_Record excerpts_:
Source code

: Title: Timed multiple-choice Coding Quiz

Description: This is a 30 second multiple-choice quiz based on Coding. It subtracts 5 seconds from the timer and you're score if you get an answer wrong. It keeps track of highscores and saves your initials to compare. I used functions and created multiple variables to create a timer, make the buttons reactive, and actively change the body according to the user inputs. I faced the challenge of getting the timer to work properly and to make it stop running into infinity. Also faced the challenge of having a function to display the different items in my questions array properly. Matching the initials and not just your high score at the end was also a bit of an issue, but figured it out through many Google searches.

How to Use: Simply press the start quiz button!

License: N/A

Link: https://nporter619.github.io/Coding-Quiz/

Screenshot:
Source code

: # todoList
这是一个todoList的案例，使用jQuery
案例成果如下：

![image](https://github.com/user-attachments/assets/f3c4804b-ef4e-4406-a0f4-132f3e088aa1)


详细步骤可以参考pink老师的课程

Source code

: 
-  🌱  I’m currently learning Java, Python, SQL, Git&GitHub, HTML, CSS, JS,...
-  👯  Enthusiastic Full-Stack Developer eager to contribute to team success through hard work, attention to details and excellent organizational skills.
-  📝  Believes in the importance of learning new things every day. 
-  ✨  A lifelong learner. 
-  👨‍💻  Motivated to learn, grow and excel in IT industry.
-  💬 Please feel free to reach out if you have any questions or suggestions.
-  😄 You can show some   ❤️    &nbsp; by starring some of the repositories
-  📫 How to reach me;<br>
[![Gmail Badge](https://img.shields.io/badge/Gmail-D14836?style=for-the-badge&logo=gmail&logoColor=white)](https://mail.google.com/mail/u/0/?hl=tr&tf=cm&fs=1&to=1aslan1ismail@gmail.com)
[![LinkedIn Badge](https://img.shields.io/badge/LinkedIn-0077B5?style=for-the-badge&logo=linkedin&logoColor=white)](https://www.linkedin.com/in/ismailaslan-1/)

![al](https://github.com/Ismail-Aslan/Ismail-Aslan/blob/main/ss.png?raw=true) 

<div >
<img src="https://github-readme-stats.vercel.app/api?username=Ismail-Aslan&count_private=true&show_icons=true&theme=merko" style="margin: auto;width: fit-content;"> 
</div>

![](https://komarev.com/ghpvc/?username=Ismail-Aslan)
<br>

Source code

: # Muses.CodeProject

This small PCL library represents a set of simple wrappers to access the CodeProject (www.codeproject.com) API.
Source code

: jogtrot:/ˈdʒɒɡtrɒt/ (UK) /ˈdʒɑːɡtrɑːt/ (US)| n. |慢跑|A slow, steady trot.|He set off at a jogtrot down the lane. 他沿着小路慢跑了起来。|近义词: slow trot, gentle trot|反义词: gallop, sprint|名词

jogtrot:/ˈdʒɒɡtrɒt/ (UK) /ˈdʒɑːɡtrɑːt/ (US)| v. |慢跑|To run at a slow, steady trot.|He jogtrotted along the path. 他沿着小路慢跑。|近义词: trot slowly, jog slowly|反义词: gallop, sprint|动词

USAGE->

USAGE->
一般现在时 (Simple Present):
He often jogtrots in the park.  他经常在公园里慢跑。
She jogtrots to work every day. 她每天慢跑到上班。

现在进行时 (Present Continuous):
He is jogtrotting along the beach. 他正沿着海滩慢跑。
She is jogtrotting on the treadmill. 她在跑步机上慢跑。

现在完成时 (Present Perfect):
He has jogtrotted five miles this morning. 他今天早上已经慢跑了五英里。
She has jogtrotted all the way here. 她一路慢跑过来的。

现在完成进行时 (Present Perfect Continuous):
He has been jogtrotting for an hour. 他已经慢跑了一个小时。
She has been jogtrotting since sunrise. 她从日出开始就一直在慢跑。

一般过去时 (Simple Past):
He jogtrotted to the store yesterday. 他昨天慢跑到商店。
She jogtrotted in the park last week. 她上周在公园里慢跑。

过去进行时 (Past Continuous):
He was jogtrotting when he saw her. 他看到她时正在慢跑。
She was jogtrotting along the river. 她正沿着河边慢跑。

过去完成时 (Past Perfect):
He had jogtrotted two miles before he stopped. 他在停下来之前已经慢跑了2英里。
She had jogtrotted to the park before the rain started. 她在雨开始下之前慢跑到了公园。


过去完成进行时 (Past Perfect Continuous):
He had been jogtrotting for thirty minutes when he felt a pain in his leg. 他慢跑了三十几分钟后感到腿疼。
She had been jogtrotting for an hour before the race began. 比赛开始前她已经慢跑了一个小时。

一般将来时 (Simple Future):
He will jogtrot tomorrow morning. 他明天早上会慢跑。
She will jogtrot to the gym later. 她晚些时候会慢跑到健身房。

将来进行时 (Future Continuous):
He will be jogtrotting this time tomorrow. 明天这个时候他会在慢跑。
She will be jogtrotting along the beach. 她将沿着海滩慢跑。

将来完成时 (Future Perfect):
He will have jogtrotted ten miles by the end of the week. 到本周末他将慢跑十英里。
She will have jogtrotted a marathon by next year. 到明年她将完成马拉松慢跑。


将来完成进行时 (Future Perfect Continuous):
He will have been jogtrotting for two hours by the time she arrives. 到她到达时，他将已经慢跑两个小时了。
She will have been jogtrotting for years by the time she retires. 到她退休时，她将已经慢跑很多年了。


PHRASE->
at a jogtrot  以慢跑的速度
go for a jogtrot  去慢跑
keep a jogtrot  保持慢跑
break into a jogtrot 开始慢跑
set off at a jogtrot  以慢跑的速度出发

_Exercise description_: Repeat each line, unchanged, from the line that contains "She will be" to the end of the listing above.

_Response_:
She will be jogtrotting along the beach. 她将沿着海滩慢跑。

将来完成时 (Future Perfect):
He will have jogtrotted ten miles by the end of the week. 到本周末他将慢跑十英里。
She will have jogtrotted a marathon by next year. 到明年她将完成马拉松慢跑。


将来完成进行时 (Future Perfect Continuous):
He will have been jogtrotting for two hours by the time she arrives. 到她到达时，他将已经慢跑两个小时了。
She will have been jogtrotting for years by the time she retires. 到她退休时，她将已经慢跑很多年了。


PHRASE->
at a jogtrot  以慢跑的速度
go for a jogtrot  去慢跑
keep a jogtrot  保持慢跑
break into a jogtrot 开始慢跑
set off at a jogtrot  以慢跑的速度出发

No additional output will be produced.